Linear regression analysis of the effect of background variables on the outcome variables revealed that smoking and diabetes were associated with a higher number of periodontal pockets among statin using patients, but not in those without statin (Table 3). The subject's age did not have an effect on the observed differences in the number of periodontal pockets between statin users and non-users. Age had no effect on PIBI in statin users, but explained 5% of the variation in PIBI of subjects not having a statin medication (Table 3).

Table 3 Linear regression of factors explaining periodontal injury and inflammatory burden measured as PIBI.


Strengths and limitations of the study

The primary data of this cross sectional, retrospective study based on clinical records of periodontitis patients can be considered reliable due to the extensive clinical examination protocol used for educational purposes in Finnish dental schools. The accuracy of the entries and the thoroughness of clinical examinations are controlled by senior staff members.
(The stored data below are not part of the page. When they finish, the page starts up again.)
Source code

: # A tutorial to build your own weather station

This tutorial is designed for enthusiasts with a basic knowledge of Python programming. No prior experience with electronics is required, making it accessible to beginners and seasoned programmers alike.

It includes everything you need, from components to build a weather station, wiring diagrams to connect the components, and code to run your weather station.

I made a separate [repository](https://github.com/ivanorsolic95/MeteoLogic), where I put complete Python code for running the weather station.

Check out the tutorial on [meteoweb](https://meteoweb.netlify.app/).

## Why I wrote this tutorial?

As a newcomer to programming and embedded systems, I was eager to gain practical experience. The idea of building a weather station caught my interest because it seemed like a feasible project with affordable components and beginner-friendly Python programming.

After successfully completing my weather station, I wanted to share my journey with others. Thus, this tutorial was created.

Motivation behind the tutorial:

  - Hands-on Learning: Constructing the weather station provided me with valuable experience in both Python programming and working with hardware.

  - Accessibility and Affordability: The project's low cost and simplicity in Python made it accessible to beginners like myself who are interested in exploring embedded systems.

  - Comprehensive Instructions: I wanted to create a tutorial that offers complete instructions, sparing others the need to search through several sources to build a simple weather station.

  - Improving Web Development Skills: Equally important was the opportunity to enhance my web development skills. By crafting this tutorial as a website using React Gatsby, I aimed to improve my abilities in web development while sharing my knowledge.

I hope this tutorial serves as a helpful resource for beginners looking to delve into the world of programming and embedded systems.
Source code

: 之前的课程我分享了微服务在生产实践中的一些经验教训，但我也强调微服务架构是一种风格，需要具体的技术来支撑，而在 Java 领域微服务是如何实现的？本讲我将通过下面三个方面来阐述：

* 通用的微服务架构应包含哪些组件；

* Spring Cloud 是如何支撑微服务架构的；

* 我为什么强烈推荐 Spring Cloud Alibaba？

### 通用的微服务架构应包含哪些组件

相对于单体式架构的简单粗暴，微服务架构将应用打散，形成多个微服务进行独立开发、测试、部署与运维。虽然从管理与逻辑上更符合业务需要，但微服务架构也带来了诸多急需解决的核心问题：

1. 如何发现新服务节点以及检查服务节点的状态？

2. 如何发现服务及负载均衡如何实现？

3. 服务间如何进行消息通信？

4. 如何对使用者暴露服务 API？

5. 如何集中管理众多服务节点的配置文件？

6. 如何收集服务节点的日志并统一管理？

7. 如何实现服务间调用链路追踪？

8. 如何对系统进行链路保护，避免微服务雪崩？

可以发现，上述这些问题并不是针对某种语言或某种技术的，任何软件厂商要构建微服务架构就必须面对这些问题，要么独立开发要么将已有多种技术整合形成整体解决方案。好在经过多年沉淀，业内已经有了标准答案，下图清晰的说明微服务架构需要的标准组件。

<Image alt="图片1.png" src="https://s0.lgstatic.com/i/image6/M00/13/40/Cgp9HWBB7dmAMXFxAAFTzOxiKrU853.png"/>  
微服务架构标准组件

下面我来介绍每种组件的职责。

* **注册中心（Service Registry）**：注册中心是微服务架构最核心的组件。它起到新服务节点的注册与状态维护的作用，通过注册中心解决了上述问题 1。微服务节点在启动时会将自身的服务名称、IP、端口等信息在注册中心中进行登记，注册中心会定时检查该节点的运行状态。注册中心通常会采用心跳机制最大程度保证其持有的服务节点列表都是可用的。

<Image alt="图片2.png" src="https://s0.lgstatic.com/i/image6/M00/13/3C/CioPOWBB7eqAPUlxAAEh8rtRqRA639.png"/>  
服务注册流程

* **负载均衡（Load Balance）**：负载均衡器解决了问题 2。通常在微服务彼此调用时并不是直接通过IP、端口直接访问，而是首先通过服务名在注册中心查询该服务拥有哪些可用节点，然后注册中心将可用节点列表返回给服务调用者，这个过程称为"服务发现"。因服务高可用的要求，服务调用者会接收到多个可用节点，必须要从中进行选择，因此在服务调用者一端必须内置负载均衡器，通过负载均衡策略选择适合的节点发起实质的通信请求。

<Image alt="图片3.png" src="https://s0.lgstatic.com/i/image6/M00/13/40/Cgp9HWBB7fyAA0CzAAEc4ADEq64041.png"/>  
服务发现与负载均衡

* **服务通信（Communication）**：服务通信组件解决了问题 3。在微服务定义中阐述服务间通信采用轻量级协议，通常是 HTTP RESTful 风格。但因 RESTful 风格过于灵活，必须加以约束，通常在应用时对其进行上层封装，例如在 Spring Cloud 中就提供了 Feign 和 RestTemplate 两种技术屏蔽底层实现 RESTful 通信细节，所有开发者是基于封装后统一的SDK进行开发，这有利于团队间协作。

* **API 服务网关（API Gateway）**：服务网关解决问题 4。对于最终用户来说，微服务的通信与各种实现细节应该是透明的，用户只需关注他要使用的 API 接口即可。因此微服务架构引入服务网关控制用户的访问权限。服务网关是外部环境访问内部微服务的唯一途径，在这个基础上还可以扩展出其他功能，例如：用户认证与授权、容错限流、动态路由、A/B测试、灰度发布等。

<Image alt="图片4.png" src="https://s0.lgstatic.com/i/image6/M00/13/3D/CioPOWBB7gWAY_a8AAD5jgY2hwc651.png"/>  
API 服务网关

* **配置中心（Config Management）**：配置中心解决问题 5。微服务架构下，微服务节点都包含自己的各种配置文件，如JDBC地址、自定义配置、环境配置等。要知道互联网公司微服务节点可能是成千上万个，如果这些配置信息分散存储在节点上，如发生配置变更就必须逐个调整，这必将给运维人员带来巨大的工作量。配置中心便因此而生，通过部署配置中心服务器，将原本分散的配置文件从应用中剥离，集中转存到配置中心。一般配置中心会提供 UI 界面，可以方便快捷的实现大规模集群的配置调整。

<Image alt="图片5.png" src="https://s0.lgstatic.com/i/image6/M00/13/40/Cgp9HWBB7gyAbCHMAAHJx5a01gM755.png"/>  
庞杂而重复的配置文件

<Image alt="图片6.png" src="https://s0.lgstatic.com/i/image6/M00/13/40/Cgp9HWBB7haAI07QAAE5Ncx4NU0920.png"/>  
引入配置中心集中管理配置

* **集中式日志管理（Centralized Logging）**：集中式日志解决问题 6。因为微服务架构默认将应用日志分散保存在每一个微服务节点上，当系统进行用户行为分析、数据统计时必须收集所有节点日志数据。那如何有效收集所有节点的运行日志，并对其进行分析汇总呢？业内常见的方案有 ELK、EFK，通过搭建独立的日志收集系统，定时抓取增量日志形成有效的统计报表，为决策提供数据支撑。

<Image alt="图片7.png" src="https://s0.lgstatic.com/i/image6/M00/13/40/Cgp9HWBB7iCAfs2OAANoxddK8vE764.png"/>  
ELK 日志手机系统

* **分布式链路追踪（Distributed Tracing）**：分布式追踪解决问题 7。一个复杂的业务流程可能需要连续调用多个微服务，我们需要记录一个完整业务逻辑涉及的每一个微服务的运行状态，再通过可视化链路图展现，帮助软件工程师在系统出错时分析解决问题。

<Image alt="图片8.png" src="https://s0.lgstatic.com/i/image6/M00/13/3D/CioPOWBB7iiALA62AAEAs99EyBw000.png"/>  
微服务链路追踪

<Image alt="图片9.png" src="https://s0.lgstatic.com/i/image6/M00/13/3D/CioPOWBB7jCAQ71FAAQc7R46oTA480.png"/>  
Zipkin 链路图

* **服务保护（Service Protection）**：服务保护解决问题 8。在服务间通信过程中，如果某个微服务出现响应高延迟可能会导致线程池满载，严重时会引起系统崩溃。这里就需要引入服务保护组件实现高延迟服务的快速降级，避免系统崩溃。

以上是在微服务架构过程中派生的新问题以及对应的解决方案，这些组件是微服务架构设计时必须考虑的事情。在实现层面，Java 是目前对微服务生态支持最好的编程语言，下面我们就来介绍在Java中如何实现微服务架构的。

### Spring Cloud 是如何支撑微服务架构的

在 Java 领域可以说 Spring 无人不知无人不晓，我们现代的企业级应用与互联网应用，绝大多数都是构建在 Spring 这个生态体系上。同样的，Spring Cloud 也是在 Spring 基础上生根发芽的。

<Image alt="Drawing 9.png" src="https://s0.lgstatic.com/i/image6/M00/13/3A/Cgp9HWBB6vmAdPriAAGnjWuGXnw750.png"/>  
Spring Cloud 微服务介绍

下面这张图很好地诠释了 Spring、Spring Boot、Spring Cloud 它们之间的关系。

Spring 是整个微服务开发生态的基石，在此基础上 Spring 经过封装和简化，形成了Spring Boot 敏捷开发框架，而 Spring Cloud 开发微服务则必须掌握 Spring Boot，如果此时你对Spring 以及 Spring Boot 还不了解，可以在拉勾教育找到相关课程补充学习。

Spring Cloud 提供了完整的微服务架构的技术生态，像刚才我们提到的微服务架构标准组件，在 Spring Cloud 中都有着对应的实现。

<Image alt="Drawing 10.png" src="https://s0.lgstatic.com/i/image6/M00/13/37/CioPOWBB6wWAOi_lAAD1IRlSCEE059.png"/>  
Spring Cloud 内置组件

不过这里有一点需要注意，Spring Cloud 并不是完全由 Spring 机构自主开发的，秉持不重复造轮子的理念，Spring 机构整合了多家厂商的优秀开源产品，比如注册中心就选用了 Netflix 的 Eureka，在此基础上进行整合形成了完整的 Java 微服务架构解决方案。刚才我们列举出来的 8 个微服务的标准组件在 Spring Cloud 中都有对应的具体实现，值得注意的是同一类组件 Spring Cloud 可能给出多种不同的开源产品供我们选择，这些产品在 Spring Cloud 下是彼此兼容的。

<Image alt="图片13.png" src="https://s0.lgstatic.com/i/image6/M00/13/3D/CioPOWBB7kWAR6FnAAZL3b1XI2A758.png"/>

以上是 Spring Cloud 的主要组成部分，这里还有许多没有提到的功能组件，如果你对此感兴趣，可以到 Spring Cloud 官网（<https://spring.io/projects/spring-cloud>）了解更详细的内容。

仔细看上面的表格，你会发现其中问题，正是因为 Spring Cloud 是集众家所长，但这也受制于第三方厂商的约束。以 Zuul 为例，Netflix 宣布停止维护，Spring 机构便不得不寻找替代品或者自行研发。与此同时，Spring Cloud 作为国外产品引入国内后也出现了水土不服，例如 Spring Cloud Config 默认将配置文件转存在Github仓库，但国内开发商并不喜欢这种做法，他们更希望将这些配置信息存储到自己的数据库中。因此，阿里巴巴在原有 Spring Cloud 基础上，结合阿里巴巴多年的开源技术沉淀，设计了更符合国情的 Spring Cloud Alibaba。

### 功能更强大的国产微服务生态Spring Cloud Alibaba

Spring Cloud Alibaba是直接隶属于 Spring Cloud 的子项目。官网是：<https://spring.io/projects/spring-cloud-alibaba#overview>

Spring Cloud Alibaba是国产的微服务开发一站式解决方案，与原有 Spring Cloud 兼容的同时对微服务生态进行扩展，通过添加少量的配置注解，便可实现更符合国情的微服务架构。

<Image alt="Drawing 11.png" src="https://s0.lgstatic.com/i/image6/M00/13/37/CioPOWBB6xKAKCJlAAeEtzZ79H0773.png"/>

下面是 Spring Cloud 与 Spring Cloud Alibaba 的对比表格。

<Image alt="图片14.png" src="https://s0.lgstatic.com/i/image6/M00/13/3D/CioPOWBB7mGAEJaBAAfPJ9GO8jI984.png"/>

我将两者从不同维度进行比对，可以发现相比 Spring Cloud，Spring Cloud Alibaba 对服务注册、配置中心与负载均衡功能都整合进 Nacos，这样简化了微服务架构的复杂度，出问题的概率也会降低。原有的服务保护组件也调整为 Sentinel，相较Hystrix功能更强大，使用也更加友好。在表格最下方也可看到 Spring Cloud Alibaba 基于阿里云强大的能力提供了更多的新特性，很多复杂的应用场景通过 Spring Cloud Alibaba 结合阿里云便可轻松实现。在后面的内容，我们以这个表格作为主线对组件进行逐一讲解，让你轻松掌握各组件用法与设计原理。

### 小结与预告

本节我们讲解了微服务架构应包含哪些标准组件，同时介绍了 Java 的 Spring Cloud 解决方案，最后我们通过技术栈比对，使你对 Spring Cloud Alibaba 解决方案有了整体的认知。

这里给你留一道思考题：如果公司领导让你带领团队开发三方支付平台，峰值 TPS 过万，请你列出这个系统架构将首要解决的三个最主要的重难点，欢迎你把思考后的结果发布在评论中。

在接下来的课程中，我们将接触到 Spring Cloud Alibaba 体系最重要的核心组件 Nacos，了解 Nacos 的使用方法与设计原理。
The retrospective nature of the study places limits to external calibration of the measurements, and limits the interpretation of our measurements to the realm of a university dental clinic and the results are not necessarily applicable to a local dentist's practice.

Our subjects are Finnish adults from Helsinki area with advanced chronic periodontitis, either receiving regular statin medication or without statin medication. The number of teeth [26] as well as the percentage of statin users [27] in our subjects coincides well with that reported for this age group in Finland.

Clinical signs of periodontal tissue destruction have been reported to increase with age [28]. In our study this effect of age was evident for subjects not using statins. Interestingly, however, the effect of age could not be detected in statin users.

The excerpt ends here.